Work task —
Restate each entry exactly, without pictures.

(Source texts of formatted documents)
------------------------------------------------

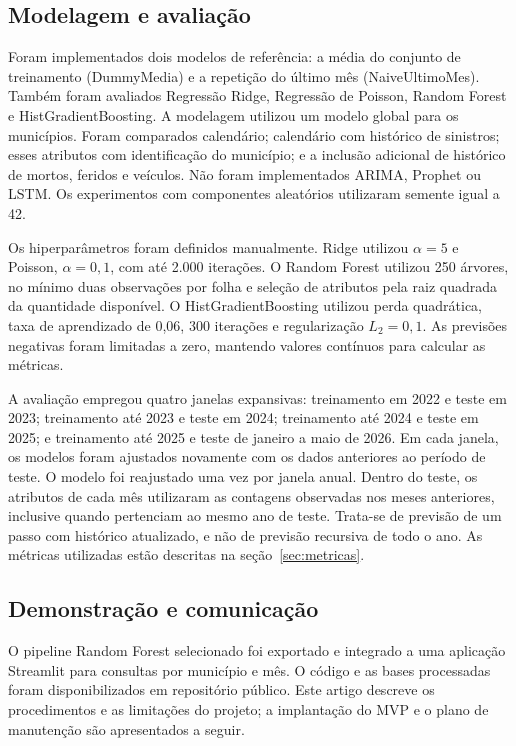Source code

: \documentclass[12pt]{article}
\begin{document}
\subsection{Modelagem e avaliação}

Foram implementados dois modelos de referência: a média do conjunto de treinamento (DummyMedia) e a repetição do último mês (NaiveUltimoMes). Também foram avaliados Regressão Ridge, Regressão de Poisson, Random Forest e HistGradientBoosting. A modelagem utilizou um modelo global para os municípios. Foram comparados calendário; calendário com histórico de sinistros; esses atributos com identificação do município; e a inclusão adicional de histórico de mortos, feridos e veículos. Não foram implementados ARIMA, Prophet ou LSTM. Os experimentos com componentes aleatórios utilizaram semente igual a 42.

Os hiperparâmetros foram definidos manualmente. Ridge utilizou $\alpha=5$ e Poisson, $\alpha=0{,}1$, com até 2.000 iterações. O Random Forest utilizou 250 árvores, no mínimo duas observações por folha e seleção de atributos pela raiz quadrada da quantidade disponível. O HistGradientBoosting utilizou perda quadrática, taxa de aprendizado de 0,06, 300 iterações e regularização $L_2=0{,}1$. As previsões negativas foram limitadas a zero, mantendo valores contínuos para calcular as métricas.

A avaliação empregou quatro janelas expansivas: treinamento em 2022 e teste em 2023; treinamento até 2023 e teste em 2024; treinamento até 2024 e teste em 2025; e treinamento até 2025 e teste de janeiro a maio de 2026. Em cada janela, os modelos foram ajustados novamente com os dados anteriores ao período de teste. O modelo foi reajustado uma vez por janela anual. Dentro do teste, os atributos de cada mês utilizaram as contagens observadas nos meses anteriores, inclusive quando pertenciam ao mesmo ano de teste. Trata-se de previsão de um passo com histórico atualizado, e não de previsão recursiva de todo o ano. As métricas utilizadas estão descritas na seção~\ref{sec:metricas}.

\subsection{Demonstração e comunicação}

O pipeline Random Forest selecionado foi exportado e integrado a uma aplicação Streamlit para consultas por município e mês. O código e as bases processadas foram disponibilizados em repositório público. Este artigo descreve os procedimentos e as limitações do projeto; a implantação do MVP e o plano de manutenção são apresentados a seguir.
\end{document}
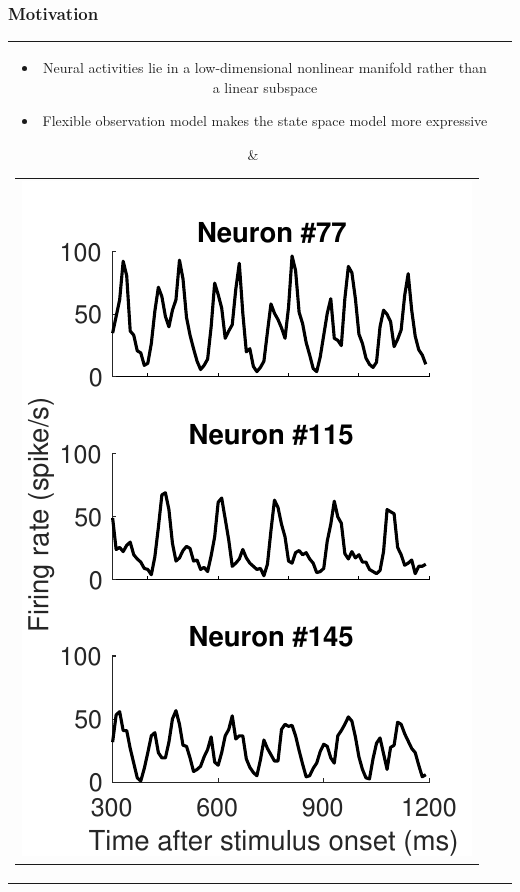 \documentclass[16pt,presentation]{beamer}
\begin{document}
\begin{frame}
\frametitle{Motivation}
\begin{tabular}{cl}
\parbox{0.6\textwidth}{
\begin{itemize}
\item Neural activities lie in a low-dimensional \alert{nonlinear manifold} rather than a \alert{linear subspace}
\item Flexible observation model makes the state space model more expressive
\end{itemize}
}
&
\hspace{-1cm}
\begin{tabular}{c}
\includegraphics[scale=0.5,clip = true]{figs/flds/fig_V1_single_3concat_onlyobservation.pdf}
\end{tabular}
\end{tabular}
\end{frame}
\end{document}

------------------------------------------------

Solved exercise —
Source code

: \documentclass[12pt]{article}
\begin{document}
\subsection{Modelagem e avaliação}

Foram implementados dois modelos de referência: a média do conjunto de treinamento (DummyMedia) e a repetição do último mês (NaiveUltimoMes). Também foram avaliados Regressão Ridge, Regressão de Poisson, Random Forest e HistGradientBoosting. A modelagem utilizou um modelo global para os municípios. Foram comparados calendário; calendário com histórico de sinistros; esses atributos com identificação do município; e a inclusão adicional de histórico de mortos, feridos e veículos. Não foram implementados ARIMA, Prophet ou LSTM. Os experimentos com componentes aleatórios utilizaram semente igual a 42.

Os hiperparâmetros foram definidos manualmente. Ridge utilizou $\alpha=5$ e Poisson, $\alpha=0{,}1$, com até 2.000 iterações. O Random Forest utilizou 250 árvores, no mínimo duas observações por folha e seleção de atributos pela raiz quadrada da quantidade disponível. O HistGradientBoosting utilizou perda quadrática, taxa de aprendizado de 0,06, 300 iterações e regularização $L_2=0{,}1$. As previsões negativas foram limitadas a zero, mantendo valores contínuos para calcular as métricas.

A avaliação empregou quatro janelas expansivas: treinamento em 2022 e teste em 2023; treinamento até 2023 e teste em 2024; treinamento até 2024 e teste em 2025; e treinamento até 2025 e teste de janeiro a maio de 2026. Em cada janela, os modelos foram ajustados novamente com os dados anteriores ao período de teste. O modelo foi reajustado uma vez por janela anual. Dentro do teste, os atributos de cada mês utilizaram as contagens observadas nos meses anteriores, inclusive quando pertenciam ao mesmo ano de teste. Trata-se de previsão de um passo com histórico atualizado, e não de previsão recursiva de todo o ano. As métricas utilizadas estão descritas na seção~\ref{sec:metricas}.

\subsection{Demonstração e comunicação}

O pipeline Random Forest selecionado foi exportado e integrado a uma aplicação Streamlit para consultas por município e mês. O código e as bases processadas foram disponibilizados em repositório público. Este artigo descreve os procedimentos e as limitações do projeto; a implantação do MVP e o plano de manutenção são apresentados a seguir.
\end{document}
 \documentclass[16pt,presentation]{beamer}
\begin{document}
\begin{frame}
\frametitle{Motivation}
\begin{tabular}{cl}
\parbox{0.6\textwidth}{
\begin{itemize}
\item Neural activities lie in a low-dimensional \alert{nonlinear manifold} rather than a \alert{linear subspace}
\item Flexible observation model makes the state space model more expressive
\end{itemize}
}
&
\hspace{-1cm}
\begin{tabular}{c}
\includegraphics[scale=0.5,clip = true]{figs/flds/fig_V1_single_3concat_onlyobservation.pdf}
\end{tabular}
\end{tabular}
\end{frame}
\end{document}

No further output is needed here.